Quieren que salgamos siempre a trabajar con soldados de escolta. Pero la verdad es que no los necesitamos. Los Topos son queridos en todo Puerto Príncipe y se les reclama como héroes.


¿Llegan los alimentos a la población o todo son saqueos y peleas por un saco de arroz?
Repartir la comida es muy difícil porque la gente está muy hambrienta y muy sedienta. El haitiano es un pueblo caliente y se excita muy fácil. Hasta nosotros ocultamos nuestra comida para no tener problemas.


¿Remontarán?
Costará mucho. Temen tanto a los techos que prefieren subsistir hasta en una mediana de carretera de dos metros con un plástico y cuatro palos. Por eso cuando ven un camión con comida se lanzan como animales. Es normal, ¡tienen hambre!

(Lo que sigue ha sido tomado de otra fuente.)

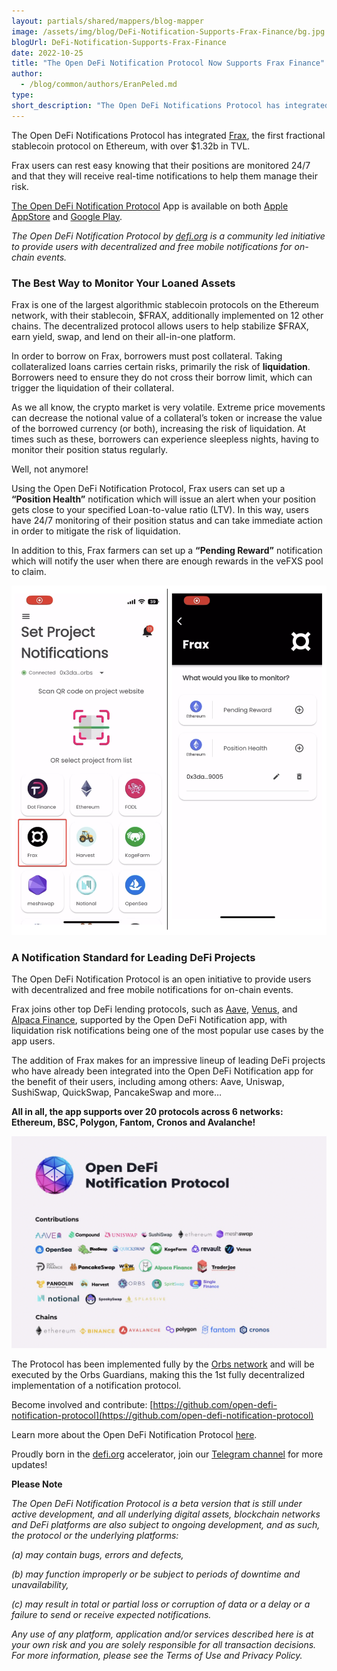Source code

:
 ```yaml
---
layout: partials/shared/mappers/blog-mapper
image: /assets/img/blog/DeFi-Notification-Supports-Frax-Finance/bg.jpg
blogUrl: DeFi-Notification-Supports-Frax-Finance
date: 2022-10-25
title: "The Open DeFi Notification Protocol Now Supports Frax Finance"
author:
  - /blog/common/authors/EranPeled.md
type:
short_description: "The Open DeFi Notifications Protocol has integrated Frax, the first fractional stablecoin protocol on Ethereum, with over $1.32b in TVL."
---
```


The Open DeFi Notifications Protocol has integrated [Frax](https://frax.finance/), the first fractional stablecoin protocol on Ethereum, with over $1.32b in TVL.

Frax users can rest easy knowing that their positions are monitored 24/7 and that they will receive real-time notifications to help them manage their risk.

[The Open DeFi Notification Protocol](https://defi.org/notifications/) App is available on both [Apple AppStore](https://apps.apple.com/il/app/defi-notifications/id1588243632) and [Google Play](https://play.google.com/store/apps/details?id=com.orbs.openDefiNotificationsApp).

_The Open DeFi Notification Protocol by [defi.org](https://defi.org/) is a community led initiative to provide users with decentralized and free mobile notifications for on-chain events._

### The Best Way to Monitor Your Loaned Assets

Frax is one of the largest algorithmic stablecoin protocols on the Ethereum network, with their stablecoin, $FRAX, additionally implemented on 12 other chains. The decentralized protocol allows users to help stabilize $FRAX, earn yield, swap, and lend on their all-in-one platform. 

In order to borrow on Frax, borrowers must post collateral. Taking collateralized loans carries certain risks, primarily the risk of **liquidation**. Borrowers need to ensure they do not cross their borrow limit, which can trigger the liquidation of their collateral.

As we all know, the crypto market is very volatile. Extreme price movements can decrease the notional value of a collateral’s token or increase the value of the borrowed currency (or both), increasing the risk of liquidation. At times such as these, borrowers can experience sleepless nights, having to monitor their position status regularly.

Well, not anymore!

Using the Open DeFi Notification Protocol, Frax users can set up a **“Position Health”** notification which will issue an alert when your position gets close to your specified Loan-to-value ratio (LTV). In this way, users have 24/7 monitoring of their position status and can take immediate action in order to mitigate the risk of liquidation. 

In addition to this, Frax farmers can set up a **“Pending Reward”** notification which will notify the user when there are enough rewards in the veFXS pool to claim.


![App](/assets/img/blog/DeFi-Notification-Supports-Frax-Finance/image1.png)



### A Notification Standard for Leading DeFi Projects

The Open DeFi Notification Protocol is an open initiative to provide users with decentralized and free mobile notifications for on-chain events. 

Frax joins other top DeFi lending protocols, such as [Aave](https://defi.org/announcements/the-open-defi-notification-protocol-now-supports-aave/), [Venus](https://defi.org/announcements/the-open-defi-notification-protocol-now-supports-venus-protocol/), and [Alpaca Finance](https://defi.org/announcements/the-open-defi-notification-protocol-now-supports-alpaca-finance/), supported by the Open DeFi Notification app, with liquidation risk notifications being one of the most popular use cases by the app users.

The addition of Frax makes for an impressive lineup of leading DeFi projects who have already been integrated into the Open DeFi Notification app for the benefit of their users, including among others: Aave, Uniswap, SushiSwap, QuickSwap, PancakeSwap and more…

**All in all, the app supports over 20 protocols across 6 networks: Ethereum, BSC, Polygon, Fantom, Cronos and Avalanche!**


![ecosystem](/assets/img/blog/DeFi-Notification-Supports-Frax-Finance/image2.png)



<div class='line-separator'> </div>



The Protocol has been implemented fully by the [Orbs network](https://www.orbs.com/) and will be executed by the Orbs Guardians, making this the 1st fully decentralized implementation of a notification protocol.

Become involved and contribute:
[https://github.com/open-defi-notification-protocol](https://github.com/open-defi-notification-protocol)

Learn more about the Open DeFi Notification Protocol [here](https://medium.com/@defiorg/introducing-open-defi-notification-protocol-95a8712a94e0).

Proudly born in the [defi.org](http://defi.org/) accelerator, join our [Telegram channel](https://t.me/defiorg) for more updates!



<div class='line-separator'> </div>


**Please Note**

_The Open DeFi Notification Protocol is a beta version that is still under active development, and all underlying digital assets, blockchain networks and DeFi platforms are also subject to ongoing development, and as such, the protocol or the underlying platforms:_

_(a) may contain bugs, errors and defects,_

_(b) may function improperly or be subject to periods of downtime and unavailability,_

_(c) may result in total or partial loss or corruption of data or a delay or a failure to send or receive expected notifications._

_Any use of any platform, application and/or services described here is at your own risk and you are solely responsible for all transaction decisions. For more information, please see the Terms of Use and Privacy Policy._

Algunas ONGs critican la militarización de la ayuda.
Yo no. A la gente se les va la olla, pero ante un uniforme con armas se calman un poco. Esto sin los marines sería mucho peor.


¿EEUU ha ido allí para quedarse?
Es una evidencia. En pocos años esto va a ser un protectorado como Puerto Rico.


Haití Rico

EL PERMISO DEL MUERTO
Cuando detectamos un cuerpo, practicamos el ritual de los rescatistas mexicanos. Es decir, hacemos unos rezos y pedimos permiso al cadáver para ser extraído de ahí. Comprendo que sea difícil de comprender, pero es un hecho demostrado que, en cuanto pides al cadáver su permiso, el cuerpo se puede evacuar mucho más fácilmente por mas agarrotado que esté», dice Marcial Peralejo».